How to complete this task:
Wherever "Problem" appears in the records below, copy the line that holds it.

[Opening Dataset records section]

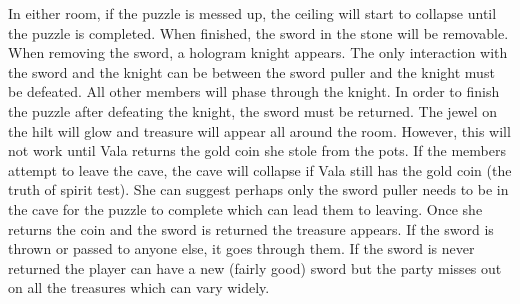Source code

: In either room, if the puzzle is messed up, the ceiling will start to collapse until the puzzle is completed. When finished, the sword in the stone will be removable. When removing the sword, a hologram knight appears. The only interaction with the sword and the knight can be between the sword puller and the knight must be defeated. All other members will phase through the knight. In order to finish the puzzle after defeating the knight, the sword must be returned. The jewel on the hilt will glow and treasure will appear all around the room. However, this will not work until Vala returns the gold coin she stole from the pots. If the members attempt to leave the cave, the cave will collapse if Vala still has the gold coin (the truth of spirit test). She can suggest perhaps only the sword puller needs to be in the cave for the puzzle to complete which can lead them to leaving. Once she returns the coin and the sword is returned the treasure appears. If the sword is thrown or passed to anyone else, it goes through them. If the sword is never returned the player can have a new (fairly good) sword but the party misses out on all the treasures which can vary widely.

[Closing Dataset records section]
[Opening Dataset records section]

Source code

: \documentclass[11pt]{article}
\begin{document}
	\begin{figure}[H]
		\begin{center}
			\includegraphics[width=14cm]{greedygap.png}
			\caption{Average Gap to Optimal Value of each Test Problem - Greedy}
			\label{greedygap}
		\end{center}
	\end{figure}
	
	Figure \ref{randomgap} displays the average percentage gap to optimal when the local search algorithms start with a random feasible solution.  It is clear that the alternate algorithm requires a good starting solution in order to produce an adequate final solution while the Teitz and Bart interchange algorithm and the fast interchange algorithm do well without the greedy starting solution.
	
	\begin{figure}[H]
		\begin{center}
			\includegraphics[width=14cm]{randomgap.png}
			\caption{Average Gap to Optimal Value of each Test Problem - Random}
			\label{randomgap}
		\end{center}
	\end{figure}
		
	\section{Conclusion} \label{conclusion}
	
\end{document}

[Closing Dataset records section]
[Opening Dataset records section]

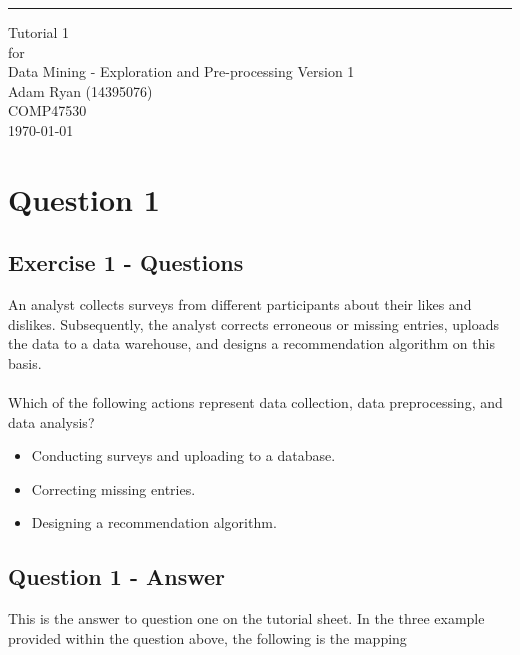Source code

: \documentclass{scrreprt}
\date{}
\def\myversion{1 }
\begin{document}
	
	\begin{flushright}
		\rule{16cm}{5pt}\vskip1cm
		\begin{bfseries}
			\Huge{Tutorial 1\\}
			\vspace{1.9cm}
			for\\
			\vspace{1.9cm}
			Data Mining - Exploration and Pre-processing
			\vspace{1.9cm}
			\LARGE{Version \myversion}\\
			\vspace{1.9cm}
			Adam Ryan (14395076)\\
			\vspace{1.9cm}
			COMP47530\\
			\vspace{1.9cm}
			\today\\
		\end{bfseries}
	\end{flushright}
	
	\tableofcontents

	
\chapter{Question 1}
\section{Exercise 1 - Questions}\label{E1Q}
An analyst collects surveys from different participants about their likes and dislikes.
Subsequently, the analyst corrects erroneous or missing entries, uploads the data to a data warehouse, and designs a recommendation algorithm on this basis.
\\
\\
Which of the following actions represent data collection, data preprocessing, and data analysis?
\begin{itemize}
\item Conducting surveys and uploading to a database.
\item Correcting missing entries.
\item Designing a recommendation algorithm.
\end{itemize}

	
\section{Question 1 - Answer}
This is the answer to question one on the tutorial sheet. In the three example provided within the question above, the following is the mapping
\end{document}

[Closing Dataset records section]

Solution to this exercise:
			\caption{Average Gap to Optimal Value of each Test Problem - Greedy}
			\caption{Average Gap to Optimal Value of each Test Problem - Random}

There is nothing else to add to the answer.